Fidel entrou no poder e lá permaneceu para acabar com o regime de Fulgêncio Batista. Assim como Fidel não foi o primeiro a ter a idéia de fazer uma revolução, não foi o último. Permaneceu no poder em Cuba por 49 anos, e nunca ouve uma revolução para que o tirassem do poder. Mesmo que houvesse revoluções silenciosas, ou abafadas pelo governo, porque nenhum nunca deu certo? Porque o povo nunca se rebelou contra Fidel? Se ele chegou aonde estava por meio de revolução, com certeza uma revolução também conseguiria tirá-lo do poder. Talvez não, se levarmos em conta o fato de que nem os EUA o tiraram de lá.
Mas a parte mais forte sempre achou que sabia o que era melhor aos mais fracos. O povo em Cuba tem educação e saúde de última geração, comparável a países ditos civilizados, e vivem num país tido como retrógrado.

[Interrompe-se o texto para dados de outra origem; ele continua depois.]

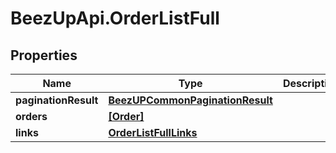 # BeezUpApi.OrderListFull

## Properties
Name | Type | Description | Notes
------------ | ------------- | ------------- | -------------
**paginationResult** | [**BeezUPCommonPaginationResult**](BeezUPCommonPaginationResult.md) |  | [optional] 
**orders** | [**[Order]**](Order.md) |  | 
**links** | [**OrderListFullLinks**](OrderListFullLinks.md) |  | 


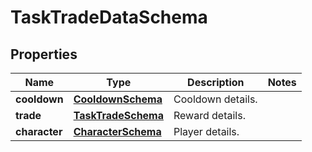 

# TaskTradeDataSchema


## Properties

| Name | Type | Description | Notes |
|------------ | ------------- | ------------- | -------------|
|**cooldown** | [**CooldownSchema**](CooldownSchema.md) | Cooldown details. |  |
|**trade** | [**TaskTradeSchema**](TaskTradeSchema.md) | Reward details. |  |
|**character** | [**CharacterSchema**](CharacterSchema.md) | Player details. |  |



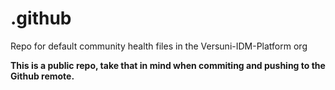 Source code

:# .github
Repo for default community health files in the Versuni-IDM-Platform org

**This is a public repo, take that in mind when commiting and pushing to the Github remote.**
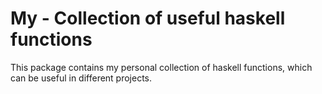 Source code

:# My - Collection of useful haskell functions

This package contains my personal collection of haskell functions, which can be useful in different projects. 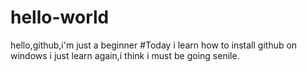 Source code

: # hello-world
hello,github,i'm just a beginner
#Today i learn how to install github on windows
i just learn again,i think i must be going senile. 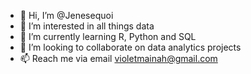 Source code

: - 👋 Hi, I’m @Jenesequoi
- 👀 I’m interested in all things data
- 🌱 I’m currently learning R, Python and SQL
- 💞️ I’m looking to collaborate on data analytics projects
- 📫 Reach me via email violetmainah@gmail.com

<!---
Jenesequoi/Jenesequoi is a ✨ special ✨ repository because its `README.md` (this file) appears on your GitHub profile.
You can click the Preview link to take a look at your changes.
--->
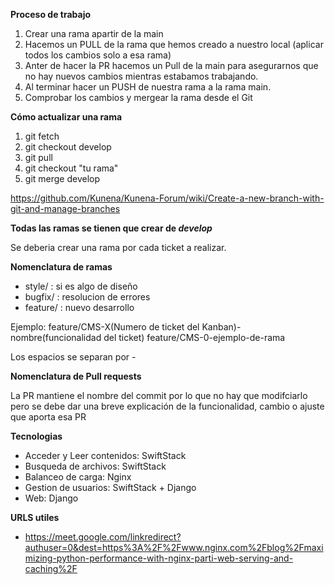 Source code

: **Proceso de trabajo**
  1. Crear una rama apartir de la main
  2. Hacemos un PULL de la rama que hemos creado a nuestro local (aplicar todos los cambios solo a esa rama)
  3. Anter de hacer la PR hacemos un Pull de la main para asegurarnos que no hay nuevos cambios mientras estabamos trabajando.
  4. Al terminar hacer un PUSH de nuestra rama a la rama main.
  5. Comprobar los cambios y mergear la rama desde el Git

**Cómo actualizar una rama**
  1. git fetch
  2. git checkout develop
  3. git pull
  4. git checkout "tu rama"
  5. git merge develop
  
  https://github.com/Kunena/Kunena-Forum/wiki/Create-a-new-branch-with-git-and-manage-branches

**Todas las ramas se tienen que crear de *develop***

Se deberia crear una rama por cada ticket a realizar.

**Nomenclatura de ramas**

- style/ : si es algo de diseño
- bugfix/ : resolucion de errores
- feature/ : nuevo desarrollo

Ejemplo: feature/CMS-X(Numero de ticket del Kanban)-nombre(funcionalidad del ticket)
         feature/CMS-0-ejemplo-de-rama

Los espacios se separan por -

**Nomenclatura de Pull requests**

La PR mantiene el nombre del commit por lo que no hay que modifciarlo pero se debe dar una breve explicación de la funcionalidad, cambio
o ajuste que aporta esa PR

**Tecnologias**
- Acceder y Leer contenidos: SwiftStack
- Busqueda de archivos: SwiftStack
- Balanceo de carga: Nginx
- Gestion de usuarios: SwiftStack + Django 
- Web: Django

**URLS utiles**
- https://meet.google.com/linkredirect?authuser=0&dest=https%3A%2F%2Fwww.nginx.com%2Fblog%2Fmaximizing-python-performance-with-nginx-parti-web-serving-and-caching%2F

O que é uma vedação à liberdade de expressão, se aqui, diferente de lá, o povo entra em um hospital e vê filas enormes, onde a maioria desse povo pobre sabe que não será sequer atendido? O que é a proibição de venda de produtos diferentes do permitido pelo governo se as crianças estudam de verdade ao invés de ir à escola só pra mãe ganhar o bolsa escola e depois ir à rua pedir dinheiro?
Que mal faz um Fidel Castro no poder por 49 anos em comparação a um Luiz Inácio “Lula” da Silva no seu segundo mandato?
O mundo sempre achou que sabia o que era melhor ao povo cubano sem perguntá-los o que eles queriam.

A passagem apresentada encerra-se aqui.